**Instructions to follow**:
Copy, from the entries below, each line in which the string "assets" appears.

Data extracted from a collection
........
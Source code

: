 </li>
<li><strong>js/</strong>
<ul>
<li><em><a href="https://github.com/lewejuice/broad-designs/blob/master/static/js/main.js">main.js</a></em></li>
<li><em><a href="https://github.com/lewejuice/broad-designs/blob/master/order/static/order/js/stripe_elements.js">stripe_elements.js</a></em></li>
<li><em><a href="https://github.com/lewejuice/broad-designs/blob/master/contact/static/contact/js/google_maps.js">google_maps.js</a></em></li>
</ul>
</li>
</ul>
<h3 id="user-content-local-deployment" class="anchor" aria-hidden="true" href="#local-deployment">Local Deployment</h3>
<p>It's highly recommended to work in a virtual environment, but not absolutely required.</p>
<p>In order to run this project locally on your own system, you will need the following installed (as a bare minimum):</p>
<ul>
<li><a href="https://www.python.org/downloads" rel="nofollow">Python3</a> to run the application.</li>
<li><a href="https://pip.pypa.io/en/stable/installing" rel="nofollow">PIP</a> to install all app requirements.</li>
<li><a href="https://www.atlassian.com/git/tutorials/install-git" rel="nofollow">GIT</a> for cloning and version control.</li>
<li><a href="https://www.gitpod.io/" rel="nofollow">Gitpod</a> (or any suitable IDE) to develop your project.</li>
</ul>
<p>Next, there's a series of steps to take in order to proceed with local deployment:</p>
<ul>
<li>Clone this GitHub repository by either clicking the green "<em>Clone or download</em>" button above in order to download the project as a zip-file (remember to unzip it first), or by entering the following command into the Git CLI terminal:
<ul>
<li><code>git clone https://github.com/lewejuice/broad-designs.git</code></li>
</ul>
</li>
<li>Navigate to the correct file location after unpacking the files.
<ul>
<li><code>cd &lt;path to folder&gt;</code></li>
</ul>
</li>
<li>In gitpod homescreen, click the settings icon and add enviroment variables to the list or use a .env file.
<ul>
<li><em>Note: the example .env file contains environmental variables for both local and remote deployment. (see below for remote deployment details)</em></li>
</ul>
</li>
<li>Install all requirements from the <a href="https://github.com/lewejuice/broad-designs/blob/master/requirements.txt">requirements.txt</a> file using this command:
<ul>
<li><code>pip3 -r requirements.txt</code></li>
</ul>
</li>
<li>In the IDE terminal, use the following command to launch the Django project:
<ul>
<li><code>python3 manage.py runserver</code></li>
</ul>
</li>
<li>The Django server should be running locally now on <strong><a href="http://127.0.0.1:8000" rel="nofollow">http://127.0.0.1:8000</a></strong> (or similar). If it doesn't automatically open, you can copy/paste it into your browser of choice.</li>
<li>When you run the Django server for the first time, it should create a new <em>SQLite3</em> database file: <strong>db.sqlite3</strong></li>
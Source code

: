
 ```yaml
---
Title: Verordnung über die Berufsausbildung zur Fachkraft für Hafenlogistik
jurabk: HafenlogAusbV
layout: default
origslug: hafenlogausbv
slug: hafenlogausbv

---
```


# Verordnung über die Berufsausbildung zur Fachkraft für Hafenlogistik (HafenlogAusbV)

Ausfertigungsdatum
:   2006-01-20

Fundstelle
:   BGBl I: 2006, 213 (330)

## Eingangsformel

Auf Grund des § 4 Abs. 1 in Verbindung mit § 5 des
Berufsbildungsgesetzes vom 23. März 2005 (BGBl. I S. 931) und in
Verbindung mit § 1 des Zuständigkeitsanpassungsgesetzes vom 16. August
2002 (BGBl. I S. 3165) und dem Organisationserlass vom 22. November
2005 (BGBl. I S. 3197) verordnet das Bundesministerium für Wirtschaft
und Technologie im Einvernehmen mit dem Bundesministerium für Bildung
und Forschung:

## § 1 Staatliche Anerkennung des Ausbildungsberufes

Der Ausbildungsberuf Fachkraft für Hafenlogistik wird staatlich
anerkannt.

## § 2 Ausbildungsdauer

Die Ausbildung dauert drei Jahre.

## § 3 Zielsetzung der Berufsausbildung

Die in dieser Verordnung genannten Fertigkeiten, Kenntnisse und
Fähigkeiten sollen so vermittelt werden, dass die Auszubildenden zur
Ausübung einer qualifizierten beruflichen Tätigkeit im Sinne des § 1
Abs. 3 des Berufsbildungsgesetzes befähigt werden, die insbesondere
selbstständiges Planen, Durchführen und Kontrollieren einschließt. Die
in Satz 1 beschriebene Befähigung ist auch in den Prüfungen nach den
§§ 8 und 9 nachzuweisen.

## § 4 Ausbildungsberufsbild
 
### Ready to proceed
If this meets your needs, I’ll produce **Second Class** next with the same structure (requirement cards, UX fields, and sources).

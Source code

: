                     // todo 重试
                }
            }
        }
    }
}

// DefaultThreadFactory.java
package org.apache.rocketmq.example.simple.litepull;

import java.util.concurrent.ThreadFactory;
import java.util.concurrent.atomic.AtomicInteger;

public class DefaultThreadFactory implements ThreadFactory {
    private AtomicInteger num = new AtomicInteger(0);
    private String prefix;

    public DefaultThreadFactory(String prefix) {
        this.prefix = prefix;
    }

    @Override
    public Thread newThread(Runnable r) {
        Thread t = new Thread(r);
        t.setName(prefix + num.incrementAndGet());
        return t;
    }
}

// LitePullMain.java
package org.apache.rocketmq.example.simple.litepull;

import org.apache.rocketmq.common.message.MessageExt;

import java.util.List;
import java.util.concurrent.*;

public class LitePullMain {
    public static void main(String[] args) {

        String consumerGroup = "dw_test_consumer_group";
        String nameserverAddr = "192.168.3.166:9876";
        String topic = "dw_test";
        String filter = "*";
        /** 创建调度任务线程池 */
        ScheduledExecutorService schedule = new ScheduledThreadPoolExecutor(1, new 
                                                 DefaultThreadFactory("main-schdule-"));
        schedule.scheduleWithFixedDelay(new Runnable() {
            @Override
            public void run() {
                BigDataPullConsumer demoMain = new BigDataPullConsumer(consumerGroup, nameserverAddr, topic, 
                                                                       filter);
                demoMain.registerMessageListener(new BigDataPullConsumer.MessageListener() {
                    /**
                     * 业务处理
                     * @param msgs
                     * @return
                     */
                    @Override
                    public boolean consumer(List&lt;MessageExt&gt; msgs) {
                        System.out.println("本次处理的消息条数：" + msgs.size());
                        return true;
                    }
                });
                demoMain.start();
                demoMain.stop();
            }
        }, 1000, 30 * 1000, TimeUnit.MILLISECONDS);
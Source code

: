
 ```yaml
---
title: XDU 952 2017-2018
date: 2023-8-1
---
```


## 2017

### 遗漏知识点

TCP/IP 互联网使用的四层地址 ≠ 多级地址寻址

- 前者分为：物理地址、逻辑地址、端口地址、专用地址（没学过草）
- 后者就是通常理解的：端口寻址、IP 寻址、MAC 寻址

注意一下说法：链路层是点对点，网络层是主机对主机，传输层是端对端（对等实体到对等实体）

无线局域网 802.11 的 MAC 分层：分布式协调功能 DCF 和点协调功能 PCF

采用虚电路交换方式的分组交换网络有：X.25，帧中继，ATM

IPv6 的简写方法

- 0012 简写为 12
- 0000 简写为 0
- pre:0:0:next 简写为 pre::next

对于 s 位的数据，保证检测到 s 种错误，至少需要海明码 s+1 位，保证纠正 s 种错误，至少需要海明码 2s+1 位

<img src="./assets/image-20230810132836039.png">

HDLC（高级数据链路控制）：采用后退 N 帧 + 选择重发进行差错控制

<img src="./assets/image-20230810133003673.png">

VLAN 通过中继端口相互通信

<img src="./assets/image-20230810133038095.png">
........
**Written solution**:
<img src="./assets/image-20230810132836039.png">
<img src="./assets/image-20230810133003673.png">
<img src="./assets/image-20230810133038095.png">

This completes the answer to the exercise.